TO DO ▸ Give back every record below precisely as written.

**** STORED DATA

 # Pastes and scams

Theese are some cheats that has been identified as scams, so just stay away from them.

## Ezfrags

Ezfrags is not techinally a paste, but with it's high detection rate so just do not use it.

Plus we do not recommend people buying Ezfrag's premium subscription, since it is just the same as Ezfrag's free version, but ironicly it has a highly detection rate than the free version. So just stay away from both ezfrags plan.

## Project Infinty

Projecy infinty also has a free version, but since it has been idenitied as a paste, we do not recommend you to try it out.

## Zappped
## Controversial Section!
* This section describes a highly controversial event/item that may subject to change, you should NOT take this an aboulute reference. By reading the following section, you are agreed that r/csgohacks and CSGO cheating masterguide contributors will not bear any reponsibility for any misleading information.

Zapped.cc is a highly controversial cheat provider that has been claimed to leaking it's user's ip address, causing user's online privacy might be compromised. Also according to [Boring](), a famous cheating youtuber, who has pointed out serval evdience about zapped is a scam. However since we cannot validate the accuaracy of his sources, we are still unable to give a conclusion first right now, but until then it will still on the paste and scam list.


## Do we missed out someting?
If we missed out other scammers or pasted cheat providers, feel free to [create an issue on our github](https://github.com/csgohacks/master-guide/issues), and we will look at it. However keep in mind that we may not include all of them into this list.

********

RESPONSE ▸
 # Pastes and scams

Theese are some cheats that has been identified as scams, so just stay away from them.

## Ezfrags

Ezfrags is not techinally a paste, but with it's high detection rate so just do not use it.

Plus we do not recommend people buying Ezfrag's premium subscription, since it is just the same as Ezfrag's free version, but ironicly it has a highly detection rate than the free version. So just stay away from both ezfrags plan.

## Project Infinty

Projecy infinty also has a free version, but since it has been idenitied as a paste, we do not recommend you to try it out.

## Zappped
## Controversial Section!
* This section describes a highly controversial event/item that may subject to change, you should NOT take this an aboulute reference. By reading the following section, you are agreed that r/csgohacks and CSGO cheating masterguide contributors will not bear any reponsibility for any misleading information.

Zapped.cc is a highly controversial cheat provider that has been claimed to leaking it's user's ip address, causing user's online privacy might be compromised. Also according to [Boring](), a famous cheating youtuber, who has pointed out serval evdience about zapped is a scam. However since we cannot validate the accuaracy of his sources, we are still unable to give a conclusion first right now, but until then it will still on the paste and scam list.


## Do we missed out someting?
If we missed out other scammers or pasted cheat providers, feel free to [create an issue on our github](https://github.com/csgohacks/master-guide/issues), and we will look at it. However keep in mind that we may not include all of them into this list.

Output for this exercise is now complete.